> Saved entries:
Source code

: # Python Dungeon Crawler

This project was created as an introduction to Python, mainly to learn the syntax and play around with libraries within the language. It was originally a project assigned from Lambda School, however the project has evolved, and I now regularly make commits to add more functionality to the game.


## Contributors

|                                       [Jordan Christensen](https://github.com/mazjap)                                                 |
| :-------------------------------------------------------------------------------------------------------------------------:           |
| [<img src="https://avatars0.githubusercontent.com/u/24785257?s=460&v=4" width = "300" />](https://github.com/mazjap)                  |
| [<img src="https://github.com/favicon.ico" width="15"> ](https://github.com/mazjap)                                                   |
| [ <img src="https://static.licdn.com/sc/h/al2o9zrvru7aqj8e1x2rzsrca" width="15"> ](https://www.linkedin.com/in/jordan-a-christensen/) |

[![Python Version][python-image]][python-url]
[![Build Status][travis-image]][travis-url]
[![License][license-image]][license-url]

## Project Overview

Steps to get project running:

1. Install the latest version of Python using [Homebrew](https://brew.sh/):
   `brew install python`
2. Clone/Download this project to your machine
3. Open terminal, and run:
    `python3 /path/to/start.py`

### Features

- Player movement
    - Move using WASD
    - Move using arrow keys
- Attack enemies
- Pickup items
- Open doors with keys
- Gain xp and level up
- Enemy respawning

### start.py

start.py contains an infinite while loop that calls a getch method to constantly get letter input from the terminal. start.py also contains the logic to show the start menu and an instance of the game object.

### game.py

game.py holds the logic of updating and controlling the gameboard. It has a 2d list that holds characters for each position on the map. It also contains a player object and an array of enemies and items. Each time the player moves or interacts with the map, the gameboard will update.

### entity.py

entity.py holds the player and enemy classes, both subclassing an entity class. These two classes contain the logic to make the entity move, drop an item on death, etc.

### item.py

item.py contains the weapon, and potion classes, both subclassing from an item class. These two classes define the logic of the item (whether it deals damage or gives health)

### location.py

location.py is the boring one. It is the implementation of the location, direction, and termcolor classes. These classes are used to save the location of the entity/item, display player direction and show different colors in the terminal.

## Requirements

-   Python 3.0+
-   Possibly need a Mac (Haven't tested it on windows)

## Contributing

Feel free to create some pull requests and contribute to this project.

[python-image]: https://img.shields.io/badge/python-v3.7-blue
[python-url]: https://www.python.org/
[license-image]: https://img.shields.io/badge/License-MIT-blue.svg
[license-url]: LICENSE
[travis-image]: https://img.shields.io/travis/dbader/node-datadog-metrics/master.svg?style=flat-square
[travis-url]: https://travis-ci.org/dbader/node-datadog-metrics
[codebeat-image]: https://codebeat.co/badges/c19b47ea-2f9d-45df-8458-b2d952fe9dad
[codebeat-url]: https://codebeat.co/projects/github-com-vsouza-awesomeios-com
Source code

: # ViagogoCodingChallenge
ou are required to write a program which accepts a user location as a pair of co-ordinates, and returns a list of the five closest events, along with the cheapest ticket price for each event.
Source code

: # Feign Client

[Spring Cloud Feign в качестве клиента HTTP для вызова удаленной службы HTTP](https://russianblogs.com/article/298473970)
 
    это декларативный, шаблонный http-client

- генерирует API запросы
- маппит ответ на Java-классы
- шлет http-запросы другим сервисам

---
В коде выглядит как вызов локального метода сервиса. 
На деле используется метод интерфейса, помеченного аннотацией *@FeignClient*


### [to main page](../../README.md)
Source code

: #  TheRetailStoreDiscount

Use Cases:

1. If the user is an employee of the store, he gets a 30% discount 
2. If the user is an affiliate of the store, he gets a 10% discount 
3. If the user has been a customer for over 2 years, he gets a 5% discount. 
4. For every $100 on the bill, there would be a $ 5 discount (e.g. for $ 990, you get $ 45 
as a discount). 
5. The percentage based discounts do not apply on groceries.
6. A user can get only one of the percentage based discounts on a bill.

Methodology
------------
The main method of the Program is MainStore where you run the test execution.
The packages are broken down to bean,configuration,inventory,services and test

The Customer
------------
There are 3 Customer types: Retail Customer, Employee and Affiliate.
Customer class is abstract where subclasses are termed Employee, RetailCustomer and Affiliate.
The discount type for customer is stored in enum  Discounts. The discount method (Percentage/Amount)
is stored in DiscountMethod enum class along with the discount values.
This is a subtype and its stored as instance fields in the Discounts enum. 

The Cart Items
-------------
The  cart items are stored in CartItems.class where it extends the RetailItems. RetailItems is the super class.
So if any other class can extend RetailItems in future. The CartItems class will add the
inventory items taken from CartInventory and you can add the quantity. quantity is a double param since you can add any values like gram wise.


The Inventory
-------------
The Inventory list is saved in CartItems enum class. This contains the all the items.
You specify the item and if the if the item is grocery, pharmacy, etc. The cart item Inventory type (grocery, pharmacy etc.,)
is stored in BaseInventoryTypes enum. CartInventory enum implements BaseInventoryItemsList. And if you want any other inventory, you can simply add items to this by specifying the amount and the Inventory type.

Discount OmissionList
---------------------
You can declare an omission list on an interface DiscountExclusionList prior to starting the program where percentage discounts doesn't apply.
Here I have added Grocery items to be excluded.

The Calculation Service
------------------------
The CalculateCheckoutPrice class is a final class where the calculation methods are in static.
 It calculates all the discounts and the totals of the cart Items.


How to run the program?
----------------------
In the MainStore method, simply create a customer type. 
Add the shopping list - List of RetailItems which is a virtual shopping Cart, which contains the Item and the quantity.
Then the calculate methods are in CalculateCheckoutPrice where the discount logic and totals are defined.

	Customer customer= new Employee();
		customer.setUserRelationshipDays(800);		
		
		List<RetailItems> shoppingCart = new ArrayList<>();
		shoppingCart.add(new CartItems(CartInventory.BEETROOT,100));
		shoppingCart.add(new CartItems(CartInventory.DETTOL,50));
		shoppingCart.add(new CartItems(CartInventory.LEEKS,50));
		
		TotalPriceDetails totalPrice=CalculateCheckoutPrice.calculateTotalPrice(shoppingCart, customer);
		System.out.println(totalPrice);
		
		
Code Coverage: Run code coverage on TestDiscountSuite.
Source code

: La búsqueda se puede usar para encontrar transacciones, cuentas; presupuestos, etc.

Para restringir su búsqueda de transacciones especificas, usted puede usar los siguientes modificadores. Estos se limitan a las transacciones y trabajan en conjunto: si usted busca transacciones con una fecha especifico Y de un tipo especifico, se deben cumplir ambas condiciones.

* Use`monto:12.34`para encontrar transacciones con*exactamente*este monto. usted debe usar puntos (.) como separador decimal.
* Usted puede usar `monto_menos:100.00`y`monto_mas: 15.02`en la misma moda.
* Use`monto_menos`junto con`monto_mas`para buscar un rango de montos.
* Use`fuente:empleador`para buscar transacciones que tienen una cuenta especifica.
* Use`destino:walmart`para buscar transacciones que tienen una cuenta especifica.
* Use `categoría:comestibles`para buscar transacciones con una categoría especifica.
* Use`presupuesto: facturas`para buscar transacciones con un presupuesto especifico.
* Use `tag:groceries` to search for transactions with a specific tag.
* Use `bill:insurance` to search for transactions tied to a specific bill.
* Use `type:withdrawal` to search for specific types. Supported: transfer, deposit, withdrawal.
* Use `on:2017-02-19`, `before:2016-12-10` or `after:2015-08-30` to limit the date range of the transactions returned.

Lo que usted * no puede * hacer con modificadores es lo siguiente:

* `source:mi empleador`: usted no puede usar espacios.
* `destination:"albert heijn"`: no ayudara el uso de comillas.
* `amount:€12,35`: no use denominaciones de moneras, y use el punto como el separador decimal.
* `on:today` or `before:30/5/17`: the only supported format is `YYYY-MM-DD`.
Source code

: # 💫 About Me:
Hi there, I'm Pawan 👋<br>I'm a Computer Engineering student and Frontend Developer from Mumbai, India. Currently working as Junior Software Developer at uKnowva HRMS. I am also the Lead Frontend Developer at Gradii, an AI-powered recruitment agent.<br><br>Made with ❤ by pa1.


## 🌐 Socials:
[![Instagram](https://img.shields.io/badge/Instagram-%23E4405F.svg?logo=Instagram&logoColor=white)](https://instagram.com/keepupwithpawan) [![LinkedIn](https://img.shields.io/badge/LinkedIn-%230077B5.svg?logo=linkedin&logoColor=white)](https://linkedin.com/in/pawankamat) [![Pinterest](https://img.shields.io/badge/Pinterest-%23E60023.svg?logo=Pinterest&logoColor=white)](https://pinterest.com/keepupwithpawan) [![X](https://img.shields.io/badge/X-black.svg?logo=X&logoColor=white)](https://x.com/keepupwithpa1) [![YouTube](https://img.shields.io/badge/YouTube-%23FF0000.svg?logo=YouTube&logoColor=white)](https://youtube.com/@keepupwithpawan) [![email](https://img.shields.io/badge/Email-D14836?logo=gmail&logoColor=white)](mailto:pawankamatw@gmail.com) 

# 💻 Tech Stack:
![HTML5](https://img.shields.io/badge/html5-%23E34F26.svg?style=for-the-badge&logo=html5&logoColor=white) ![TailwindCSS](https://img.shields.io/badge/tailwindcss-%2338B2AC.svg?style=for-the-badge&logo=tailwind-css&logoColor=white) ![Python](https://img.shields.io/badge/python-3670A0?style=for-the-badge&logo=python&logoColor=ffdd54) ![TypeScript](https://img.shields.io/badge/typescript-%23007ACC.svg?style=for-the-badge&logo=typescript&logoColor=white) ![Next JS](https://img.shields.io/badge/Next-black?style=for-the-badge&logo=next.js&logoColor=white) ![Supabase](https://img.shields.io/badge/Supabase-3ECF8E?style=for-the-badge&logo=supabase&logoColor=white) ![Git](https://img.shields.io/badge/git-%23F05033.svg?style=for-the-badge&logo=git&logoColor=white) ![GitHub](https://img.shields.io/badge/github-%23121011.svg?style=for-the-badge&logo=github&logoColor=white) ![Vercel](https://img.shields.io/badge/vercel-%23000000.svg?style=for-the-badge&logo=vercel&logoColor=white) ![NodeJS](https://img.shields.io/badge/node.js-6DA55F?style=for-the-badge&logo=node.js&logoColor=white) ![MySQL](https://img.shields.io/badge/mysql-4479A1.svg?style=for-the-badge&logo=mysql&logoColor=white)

> Task description:
Wherever the string "which" appears in the records above, copy the line it sits in.

> Exercise response:
ou are required to write a program which accepts a user location as a pair of co-ordinates, and returns a list of the five closest events, along with the cheapest ticket price for each event.
Add the shopping list - List of RetailItems which is a virtual shopping Cart, which contains the Item and the quantity.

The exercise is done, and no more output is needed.